Cet emploi du tiret cadratin est un élément important du rythme des vers de Kipling et au delà de la vivacité, de la tonalité particulière de son style. J’ai donc respecté la typographie donnée par le texte original de la Kipling Society.
—Les Majuscules Anglaises s’étendent aux adjectifs de nationalité, aux noms des jours, des mois, des points cardinaux. Mais elles sont aussi utilisées dans les titres, les grands évènements, les personnifications, les termes géographiques et j’en passe. J’ai respecté l’usage francais, sauf lorsque l’emploi qu’en fait Kipling m’a paru expressif ou singulier, ce qui reste je le reconnais très subjectif, mais pas si éloigné de l’utilisation de la majuscule en France au XVIIIe, en particulier chez Voltaire, beaucoup plus souple qu’aujourd’hui.
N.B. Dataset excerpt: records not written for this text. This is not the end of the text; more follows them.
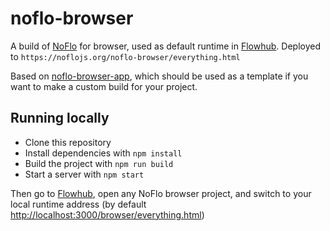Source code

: # noflo-browser

A build of [NoFlo](https://noflojs.org) for browser, used as default runtime in [Flowhub](http://app.flowhub.io).
Deployed to `https://noflojs.org/noflo-browser/everything.html`

Based on [noflo-browser-app](https://github.com/noflo/noflo-browser-app),
which should be used as a template if you want to make a custom build for your project.

## Running locally

* Clone this repository
* Install dependencies with `npm install`
* Build the project with `npm run build`
* Start a server with `npm start`

Then go to [Flowhub](http://app.flowhub.io), open any NoFlo browser project, and switch to your local runtime address (by default <http://localhost:3000/browser/everything.html>)
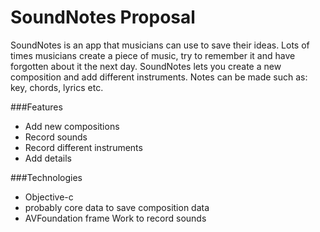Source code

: SoundNotes Proposal
==============

SoundNotes is an app that musicians can use to save their ideas. Lots of times musicians create a piece of music, 
try to remember it and have forgotten about it the next day. SoundNotes lets you create a new composition and add different 
instruments. Notes can be made such as: key, chords, lyrics etc.

###Features
- Add new compositions 
- Record sounds
- Record different instruments
- Add details

###Technologies
- Objective-c
- probably core data to save composition data
- AVFoundation frame Work to record sounds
—Les registres de langue et en général toutes les utilisations que fait Kipling des accents régionaux, sociaux, de l’argot des casernes et des ports, des pidgins, des mots ou des tournures anciens, posent d’évidents problèmes de traduction. L’élision par exemple, très employée dans certains poèmes qui font parler des marins et des soldats, le peuple, ne porte pas sur les même mots. J’ai donc choisi de les limiter à ce qu’il faut pour situer un locuteur sans alourdir le texte. De même pour l’argot qui tend parfois au nom de la « couleur locale » à réduire un locuteur à son parler au détriment du sens de ses paroles.
—L’IA. L’aide à la traduction peut être précieuse, mais piégeuse. L’IA sollicitée s’est révélée menteuse, inconstante, bornée, aveuglée, pertinente et impertinente, capable du meilleur comme du pire, obligeant à un doute constant et à recouper toutes ses propositions, mais capable de repérer l’emploi archaïque ou local d’un mot a priori innocent. L’IA est encore un cheval fou dont il faut tenir la bride bien serrée. Il faut en savoir un peu plus qu’elle pour la diriger, ou pressentir qu’il manque « quelque chose ». Il ne s’agit pas d’une traduction professionnelle, je l’ai dit, mais d’un essai de traduction personnelle dans laquelle l’IA m’a aidé à pallier à mes lacunes linguistiques et culturelles. Mais je confirme ce que disent les traducteurs professionnels : reprendre une traduction de l’IA prend plus de temps que de construire la sienne puis de l’améliorer. N’étant pas pressé par le temps, c’est cette méthode que j’ai majoritairement utilisée.